◆ Exercise
Look through the data below for the line with "figure out how" and the line with "on datacenter power", then output those two and all lines in between, exactly as written.

Dataset entries
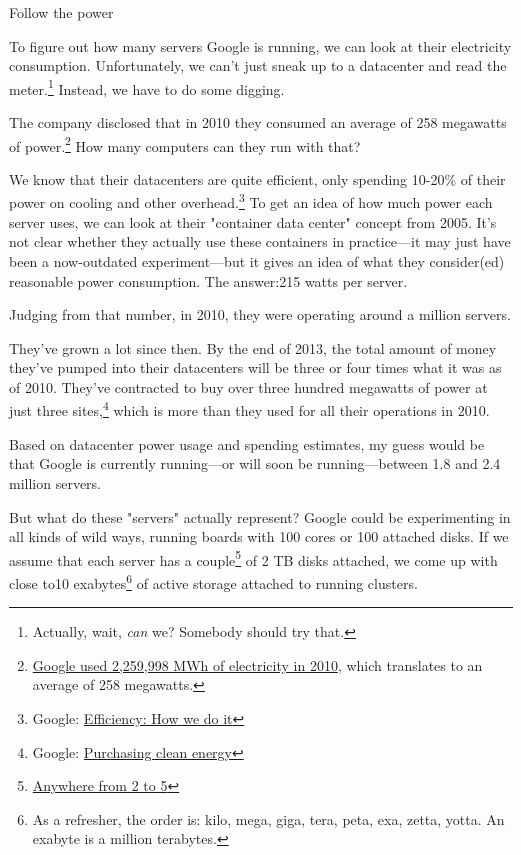 {{Follow the power}

{To figure out how many servers Google is running, we can look at their electricity consumption. Unfortunately, we can't just sneak up to a datacenter and read the meter.{\footnote{Actually, wait, \emph{can} we? Somebody should try that.} } Instead, we have to do some digging.}

{The company disclosed that in 2010 they consumed an average of 258 megawatts of power.{\footnote{ \href{http://www.environmentalleader.com/2011/09/09/google-reveals-electricity-use-breaking-its-silence/}{Google used 2,259,998 MWh of electricity in 2010}, which translates to an average of 258 megawatts.} } How many computers can they run with that?}

{We know that their datacenters are quite efficient, only spending 10-20\% of their power on cooling and other overhead.{\footnote{Google: \href{http://www.google.com/about/datacenters/efficiency/internal/}{Efficiency: How we do it}} } To get an idea of how much power each server uses, we can look at their "container data center" concept from 2005. It's not clear whether they actually use these containers in practice—it may just have been a now-outdated experiment—but it gives an idea of what they consider(ed) reasonable power consumption. The answer:215 watts per server.}

{Judging from that number, in 2010, they were operating around a million servers.}

{They've grown a lot since then. By the end of 2013, the total amount of money they've pumped into their datacenters will be three or four times what it was as of 2010. They've contracted to buy over three hundred megawatts of power at just three sites,{\footnote{Google: \href{http://www.google.com/green/energy/use/\#purchasing}{Purchasing clean energy}} } which is more than they used for all their operations in 2010.}

{Based on datacenter power usage and spending estimates, my guess would be that Google is currently running—or will soon be running—between 1.8 and 2.4 million servers.}

{But what do these "servers" actually represent? Google could be experimenting in all kinds of wild ways, running boards with 100 cores or 100 attached disks. If we assume that each server has a couple{\footnote{ \href{http://xkcd.com/1070/}{Anywhere from 2 to 5}} } of 2 TB disks attached, we come up with close to10 exabytes{\footnote{As a refresher, the order is: kilo, mega, giga, tera, peta, exa, zetta, yotta. An exabyte is a million terabytes.} } of active storage attached to running clusters.}

}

◆ Written solution
{To figure out how many servers Google is running, we can look at their electricity consumption. Unfortunately, we can't just sneak up to a datacenter and read the meter.{\footnote{Actually, wait, \emph{can} we? Somebody should try that.} } Instead, we have to do some digging.}

{The company disclosed that in 2010 they consumed an average of 258 megawatts of power.{\footnote{ \href{http://www.environmentalleader.com/2011/09/09/google-reveals-electricity-use-breaking-its-silence/}{Google used 2,259,998 MWh of electricity in 2010}, which translates to an average of 258 megawatts.} } How many computers can they run with that?}

{We know that their datacenters are quite efficient, only spending 10-20\% of their power on cooling and other overhead.{\footnote{Google: \href{http://www.google.com/about/datacenters/efficiency/internal/}{Efficiency: How we do it}} } To get an idea of how much power each server uses, we can look at their "container data center" concept from 2005. It's not clear whether they actually use these containers in practice—it may just have been a now-outdated experiment—but it gives an idea of what they consider(ed) reasonable power consumption. The answer:215 watts per server.}

{Judging from that number, in 2010, they were operating around a million servers.}

{They've grown a lot since then. By the end of 2013, the total amount of money they've pumped into their datacenters will be three or four times what it was as of 2010. They've contracted to buy over three hundred megawatts of power at just three sites,{\footnote{Google: \href{http://www.google.com/green/energy/use/\#purchasing}{Purchasing clean energy}} } which is more than they used for all their operations in 2010.}

{Based on datacenter power usage and spending estimates, my guess would be that Google is currently running—or will soon be running—between 1.8 and 2.4 million servers.}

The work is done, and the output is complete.